This is my second page of African Music compilation album reviews... Here are a few recommendations that may stir and excite you... I hope to add to this list as time permits and welcome your suggestions for records to review or include.
Various Artists "FREEDOM BLUES: SOUTH AFRICAN JAZZ UNDER APARTHEID" (Music Club, 1999)
Although this isn't "jive" music per se, there was a lot of crossover between the two styles as former jive musicians moved into the more serious hard jazz genre in the late '50s and early '60s. The most famous South African jazzman, pianist Dollar Brand, gained a wide audience in the European and American jazz scene, later changing his name to Abdullah Ibrahim -- his entry on this disc, "Bombella," is a bouncy mid-'70s recording that cops its melody from the Patrick Macnee novelty tune, "Kinky Boots." There's a dappling of drekky soft-jazz tracks on here, but for the most part this is a pretty solid collection, drenched in the soulful spirituality of John Coltrane and, to a lesser extent, the late-'50s cool-jazz of Miles Davis. Certainly worth checking out, although it's more a jazz set than a world music collection.
Various Artists "FRIKYIWA, v.1" (Six Degrees, 2000)
A very pleasant mix of "traditional" African music and ambient chill-room electronica, which starts of on a house-ish note, but quickly slows down and brings out some dub stylings which would be worthy of the Lee "Scratch" Perry seal of approval. I'm not sure if the DJs doing the remixes here were working directly with the original artists or not, but either way the results are pretty nice. One reason may be that this particular set of DJs were content to let the source material remain on equal footing with their studio noodlings, as opposed to other world-beat remix projects that I consider to have been fairly disasterous (Nusrat Fateh Ali Khan, for starters). As is, this more inobtrusive approach actually does allow the two styles to complement one another, and makes for a very listenable disc. Recommended!
Various Artists "FRIKYIWA, v.2" (Six Degrees, 2000)
Various Artists "GHANA FUNK FROM THE '70s" (Hippo, 2009)
Rarities from the West African pop scene of the 1970s... Lush, electrified guitar music was common then; a heavier beat and a deeper groove also led to a fusion with American-style funk and soul. This is a collection that includes a bunch of lesser-known artists performing in the heyday of that scene. I haven't heard it yet, but imagine it would be pretty cool for anyone into that vintage of African pop. (Avalable through Dusty Groove mailorder
Various Artists "GHANA SOUNDZ: AFRO-BEAT, FUNK AND FUSION IN '70s GHANA" (Soundway, 2002)
You'd be hard pressed to find a funkier, more satisfying Afro-Beat collection than this.
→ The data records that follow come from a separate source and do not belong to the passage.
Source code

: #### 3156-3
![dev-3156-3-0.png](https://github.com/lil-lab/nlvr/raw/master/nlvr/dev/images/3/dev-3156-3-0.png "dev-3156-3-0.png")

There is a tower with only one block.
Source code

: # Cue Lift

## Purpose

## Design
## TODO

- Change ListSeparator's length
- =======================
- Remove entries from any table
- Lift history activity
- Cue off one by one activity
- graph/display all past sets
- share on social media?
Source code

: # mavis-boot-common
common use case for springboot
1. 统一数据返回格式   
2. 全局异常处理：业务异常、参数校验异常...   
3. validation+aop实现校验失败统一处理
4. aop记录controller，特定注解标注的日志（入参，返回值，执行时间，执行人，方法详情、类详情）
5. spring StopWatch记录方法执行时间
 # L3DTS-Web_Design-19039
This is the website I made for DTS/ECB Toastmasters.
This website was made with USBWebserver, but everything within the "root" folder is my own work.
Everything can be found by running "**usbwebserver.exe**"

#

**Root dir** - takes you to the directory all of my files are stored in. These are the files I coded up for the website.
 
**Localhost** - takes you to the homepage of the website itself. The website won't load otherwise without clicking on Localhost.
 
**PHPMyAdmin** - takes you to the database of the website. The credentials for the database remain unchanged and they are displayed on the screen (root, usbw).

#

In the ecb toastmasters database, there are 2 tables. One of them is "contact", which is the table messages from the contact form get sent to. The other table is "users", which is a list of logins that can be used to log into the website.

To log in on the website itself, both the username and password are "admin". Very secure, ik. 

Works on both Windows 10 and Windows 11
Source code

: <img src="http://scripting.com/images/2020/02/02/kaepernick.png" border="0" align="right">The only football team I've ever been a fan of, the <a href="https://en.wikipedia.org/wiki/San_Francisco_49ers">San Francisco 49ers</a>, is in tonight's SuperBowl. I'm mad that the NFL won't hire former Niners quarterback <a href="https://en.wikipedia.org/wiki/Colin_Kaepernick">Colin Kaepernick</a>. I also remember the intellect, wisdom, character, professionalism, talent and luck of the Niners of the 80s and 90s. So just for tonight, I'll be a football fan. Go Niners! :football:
I first heard this album blasting out of the speakers of my local Record Hut, and felt my jaw drop as track after track kept up the relentlessly funky, muscular pace. This collection -- gathering some of the funkiest music to come out of Ghana's 1970s pop scene -- is definitely all killer, no filler. In addition to a great set of tunes, this also sports some excellent liner notes, including discographical and historical information on all of the tracks, the sort of thing that is often sorely missing from this kind of reissue release. Pretty much as good as it gets... Highly recommended!
Various Artists "GHANA SOUNDZ: AFRO-BEAT, FUNK AND FUSION IN '70s GHANA, v.2" (Soundway, 2005)
Various Artists "GUITAR PARADISE OF EAST AFRICA" (Earthworks, 1995)
Various Artists "HIGHLIFE HIGH-UPS: LA MUSIQUE DU GOLD COAST DES ANEES 60" (Night & Day, 1996)
An excellent 2-CD overview of 1960s Ghanaian and Congolese highlife music, drawn largely from the (now out-of-print) catalog of John Storm Robert's fabulous Original Music label. Disc One represents the mellower end of highlife; Disc Two is more upbeat and perky. Both discs are gorgeous -- definitely worth tracking this one down!
Various Artists "HIGHLIFE TIME FROM THE '60s AND EARLY '70s NIGERIAN & GHANAIAN SOUND" (Vampisoul, 2008)
Rarities and obscuro oldies from the heyday of West African guitar pop... A nice compliment to the flood of similar material out on the Sylliphone label. Groovy, hypnotic, genre-busting stuff; a bit more off the beaten track, as we've come to expect from the folks at VampiSoul.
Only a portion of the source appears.